Could it be that the creeping shadow of a big-box invasion is fuelling the current dust-up over an eastend bike lane?
The question comes easily to mind watching cycling promoters try to finesse a new route on Leslie from Queen south to the Spit - a stretch they identify as a missing link in the city's east-end cycling network.
At a meeting at Bruce Jr. Public School on March 7, just over a year after a truck killed Isaac Morkel as he rode through a green light at Eastern and Leslie, bike lanes fill the agenda.
"If you stand at the corner of Leslie and Eastern, trucks are whizzing by all the time and women are walking by with baby carriages," says Morkel's brother Peter, highlighting the oddness of an area that is supposed to be residential but exhibits all the traffic chaos of the industrial zones of the port lands to the south.
The proposal on the table is not for a lane on Leslie, but for one on Eastern, which biking activists consider far less important.
That's a problem for local councillor Paula Fletcher, a pro-bike politico who finds herself caught in a tussle between residents and nearby fast food chains eager to preserve drive-thrus. The issue has also touched off a kerfuffle with Fletcher's NDP ally in the neighbouring ward, Beaches-East York councillor Sandra Bussin.
Ever since a section of the Gardiner east of the DVP came down in 1999, motorists have flooded Eastern. Residents complained long and hard. Fletcher's plan - an 11-block Eastern Ave bike lane from Logan to Leslie to move cyclists and act as a traffic calming device - seemed a win-win. Her mission, she admits, is to keep the area as residential as possible.
But anyone riding the Sheppard subway line will tell you people don't use routes with useless connections, so unless tons of cyclists need to visit some warehouses or an empty lot that may or may not eventually be home to the scourge of big-box obesity, Eastern seems pointless as a route.
Jacob Allderdice, a cycling activist, says that while it's great to see new bike lanes, the lack of one on Leslie is a travesty. "It's the node! It's the gate!" exclaims an emotional Allderdice.
Like other cyclists at the meeting, he thinks Leslie is the logical route to the redesigned Spit. "It's family activity - are they going to put their bikes on their SUVs and drive there?'
Fletcher agrees that Leslie may seem most logical for a bike lane, but she says city staff think the street is too narrow to accommodate it.
Then there's Bussin's opposition to lanes on Leslie. "Sandra has the other half of that," Fletcher says, referring to the fact that Leslie divides their wards, "and she doesn't support it."
Bussin says Leslie is too complicated, and the lights at Loblaws only make it worse. "The original plan is the wise one: having a lane on Knox. It provides that north route and it's only a block and a half east of Leslie."

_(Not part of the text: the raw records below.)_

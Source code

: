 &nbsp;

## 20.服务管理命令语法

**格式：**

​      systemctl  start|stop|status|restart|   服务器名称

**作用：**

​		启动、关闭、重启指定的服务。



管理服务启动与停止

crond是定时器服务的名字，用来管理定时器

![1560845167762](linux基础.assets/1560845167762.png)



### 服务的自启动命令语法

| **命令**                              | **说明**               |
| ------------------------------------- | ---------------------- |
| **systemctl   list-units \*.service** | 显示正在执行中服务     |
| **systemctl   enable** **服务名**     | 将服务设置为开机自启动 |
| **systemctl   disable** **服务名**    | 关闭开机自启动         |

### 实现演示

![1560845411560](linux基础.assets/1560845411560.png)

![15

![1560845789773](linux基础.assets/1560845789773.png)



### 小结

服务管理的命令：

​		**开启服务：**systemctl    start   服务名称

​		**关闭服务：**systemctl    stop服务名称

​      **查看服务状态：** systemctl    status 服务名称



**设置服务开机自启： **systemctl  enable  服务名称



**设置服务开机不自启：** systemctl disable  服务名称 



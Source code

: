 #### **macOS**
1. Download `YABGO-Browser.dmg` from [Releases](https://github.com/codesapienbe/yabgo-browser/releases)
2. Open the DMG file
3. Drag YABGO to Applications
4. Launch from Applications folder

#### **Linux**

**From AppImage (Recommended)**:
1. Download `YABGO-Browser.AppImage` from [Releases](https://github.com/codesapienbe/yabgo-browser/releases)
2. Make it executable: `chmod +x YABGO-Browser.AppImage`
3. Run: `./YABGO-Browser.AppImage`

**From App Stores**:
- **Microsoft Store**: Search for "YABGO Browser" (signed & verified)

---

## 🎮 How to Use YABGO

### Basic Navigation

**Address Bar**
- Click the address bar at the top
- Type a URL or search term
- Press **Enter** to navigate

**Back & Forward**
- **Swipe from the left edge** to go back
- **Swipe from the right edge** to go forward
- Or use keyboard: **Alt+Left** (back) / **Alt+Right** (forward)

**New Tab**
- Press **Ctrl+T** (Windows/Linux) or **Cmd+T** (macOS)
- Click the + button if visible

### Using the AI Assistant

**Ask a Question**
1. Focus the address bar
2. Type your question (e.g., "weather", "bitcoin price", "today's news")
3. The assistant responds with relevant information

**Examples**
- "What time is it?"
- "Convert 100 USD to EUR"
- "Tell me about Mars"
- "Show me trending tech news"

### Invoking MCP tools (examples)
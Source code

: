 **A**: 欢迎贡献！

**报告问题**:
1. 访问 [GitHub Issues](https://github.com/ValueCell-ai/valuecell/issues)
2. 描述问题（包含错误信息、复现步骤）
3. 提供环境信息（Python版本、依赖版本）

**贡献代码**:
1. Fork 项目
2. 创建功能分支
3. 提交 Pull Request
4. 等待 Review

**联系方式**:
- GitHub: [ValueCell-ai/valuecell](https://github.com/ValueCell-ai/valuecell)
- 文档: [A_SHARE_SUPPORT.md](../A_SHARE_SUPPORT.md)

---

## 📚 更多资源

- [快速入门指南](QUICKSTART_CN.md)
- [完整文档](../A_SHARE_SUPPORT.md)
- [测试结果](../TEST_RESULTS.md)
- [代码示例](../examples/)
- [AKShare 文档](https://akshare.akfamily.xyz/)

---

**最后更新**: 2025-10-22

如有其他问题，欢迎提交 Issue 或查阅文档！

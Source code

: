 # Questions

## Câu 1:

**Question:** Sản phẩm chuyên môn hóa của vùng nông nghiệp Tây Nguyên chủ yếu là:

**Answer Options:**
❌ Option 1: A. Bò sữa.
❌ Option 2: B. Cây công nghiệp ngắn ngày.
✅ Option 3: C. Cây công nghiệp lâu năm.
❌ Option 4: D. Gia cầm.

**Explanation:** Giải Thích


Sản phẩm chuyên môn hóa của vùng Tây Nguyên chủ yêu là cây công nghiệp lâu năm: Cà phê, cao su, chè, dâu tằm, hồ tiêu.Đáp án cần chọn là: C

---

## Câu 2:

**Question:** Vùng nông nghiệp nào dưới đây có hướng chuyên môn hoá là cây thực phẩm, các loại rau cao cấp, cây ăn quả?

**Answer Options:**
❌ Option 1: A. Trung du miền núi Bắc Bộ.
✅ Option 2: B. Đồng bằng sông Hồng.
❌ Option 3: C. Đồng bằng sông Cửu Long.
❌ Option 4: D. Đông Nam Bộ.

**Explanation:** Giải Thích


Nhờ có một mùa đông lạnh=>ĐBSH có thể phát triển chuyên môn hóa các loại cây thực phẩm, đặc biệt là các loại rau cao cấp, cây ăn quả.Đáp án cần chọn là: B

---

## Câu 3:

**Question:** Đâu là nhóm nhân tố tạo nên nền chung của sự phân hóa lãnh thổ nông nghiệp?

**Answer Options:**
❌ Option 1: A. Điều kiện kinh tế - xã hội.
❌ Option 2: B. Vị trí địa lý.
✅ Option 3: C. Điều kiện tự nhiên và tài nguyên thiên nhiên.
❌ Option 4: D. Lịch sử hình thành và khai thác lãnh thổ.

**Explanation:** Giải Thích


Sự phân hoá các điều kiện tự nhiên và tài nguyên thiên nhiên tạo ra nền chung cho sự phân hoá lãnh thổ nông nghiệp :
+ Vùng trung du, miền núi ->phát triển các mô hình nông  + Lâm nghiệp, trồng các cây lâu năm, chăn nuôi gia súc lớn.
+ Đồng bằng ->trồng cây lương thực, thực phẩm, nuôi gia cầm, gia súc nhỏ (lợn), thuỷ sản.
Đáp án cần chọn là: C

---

Bussin calls Fletcher's Eastern bike lane "industrious," but she's skeptical. "To use [bike lanes on] Eastern as a tool to stop traffic is not a good idea. It's going to create confusion, and trucks will go on Queen."
Bussin suspects that Fletcher's bike lane proposal is an attempt to fend off an influx of mega-stores. Coincidentally, Toronto Film Studios on Eastern has recently sold its site to big-box developer SmartCentres. A monstrous Canadian Tire already sits on Leslie awaiting its official unveiling.
"I don't think you should be using cyclists to traffic calm in an attempt to stop big-box deliveries," says Bussin. She further questions the approach of "rallying activists', noting that the best solution is to leave the matter of box stores up to the oracle at the OMB. Ha!
But David Dunn of the city's transportation services says it's "not impossible to accommodate bike lanes on Leslie.' If it can be done on Eastern, which has more than twice the traffic and is two metres narrower, it can be done on Leslie. "But it's very busy and there's lot's of turning movements."
And let's not forget the interests of the drive-thrus at Tim Hortons, Wendy's and Burger King as they fight for the convenience of their sedentary clients. "There's some resistance to this (Leslie proposal)," notes Fletcher.
Eventually, the cyclists' pleas at the meeting resonate with the councillor, who promises a detailed investigation into the Leslie lane by May.